REQUIRED WORK -> Among the lines below, keep only those from the one containing "for realistic output." through the one containing "Neural networks' evolution", and reproduce them exactly.

Rendered images with source text
* * *
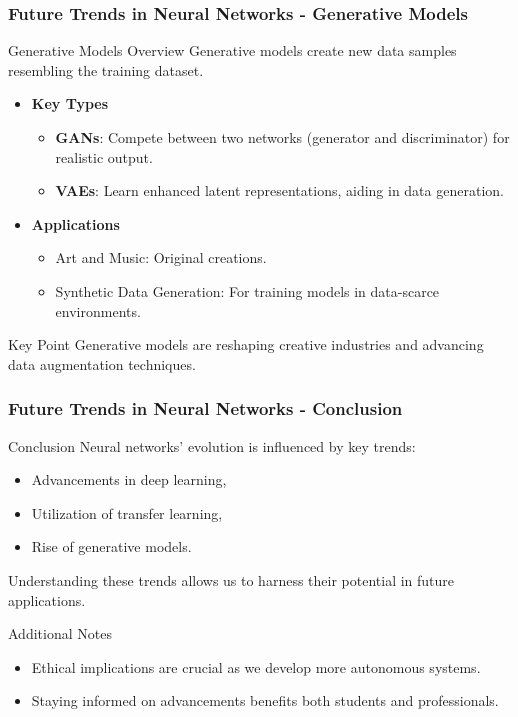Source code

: \documentclass[aspectratio=169]{beamer}
\begin{document}
\begin{frame}[fragile]
    \frametitle{Future Trends in Neural Networks - Generative Models}
    \begin{block}{Generative Models Overview}
        Generative models create new data samples resembling the training dataset.
        \begin{itemize}
            \item \textbf{Key Types}
                \begin{itemize}
                    \item \textbf{GANs}: Compete between two networks (generator and discriminator) for realistic output.
                    \item \textbf{VAEs}: Learn enhanced latent representations, aiding in data generation.
                \end{itemize}
            \item \textbf{Applications}
                \begin{itemize}
                    \item Art and Music: Original creations.
                    \item Synthetic Data Generation: For training models in data-scarce environments.
                \end{itemize}
        \end{itemize}
    \end{block}
    \begin{block}{Key Point}
        Generative models are reshaping creative industries and advancing data augmentation techniques.
    \end{block}
\end{frame}

\begin{frame}[fragile]
    \frametitle{Future Trends in Neural Networks - Conclusion}
    \begin{block}{Conclusion}
        Neural networks' evolution is influenced by key trends:
        \begin{itemize}
            \item Advancements in deep learning, 
            \item Utilization of transfer learning,
            \item Rise of generative models.
        \end{itemize}
        Understanding these trends allows us to harness their potential in future applications.
    \end{block}
    \begin{block}{Additional Notes}
        \begin{itemize}
            \item Ethical implications are crucial as we develop more autonomous systems.
            \item Staying informed on advancements benefits both students and professionals.
        \end{itemize}
    \end{block}
\end{frame}
\end{document}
* * *
RESPONSE FOR THIS EXERCISE ->
                    \item \textbf{GANs}: Compete between two networks (generator and discriminator) for realistic output.
                    \item \textbf{VAEs}: Learn enhanced latent representations, aiding in data generation.
                \end{itemize}
            \item \textbf{Applications}
                \begin{itemize}
                    \item Art and Music: Original creations.
                    \item Synthetic Data Generation: For training models in data-scarce environments.
                \end{itemize}
        \end{itemize}
    \end{block}
    \begin{block}{Key Point}
        Generative models are reshaping creative industries and advancing data augmentation techniques.
    \end{block}
\end{frame}

\begin{frame}[fragile]
    \frametitle{Future Trends in Neural Networks - Conclusion}
    \begin{block}{Conclusion}
        Neural networks' evolution is influenced by key trends:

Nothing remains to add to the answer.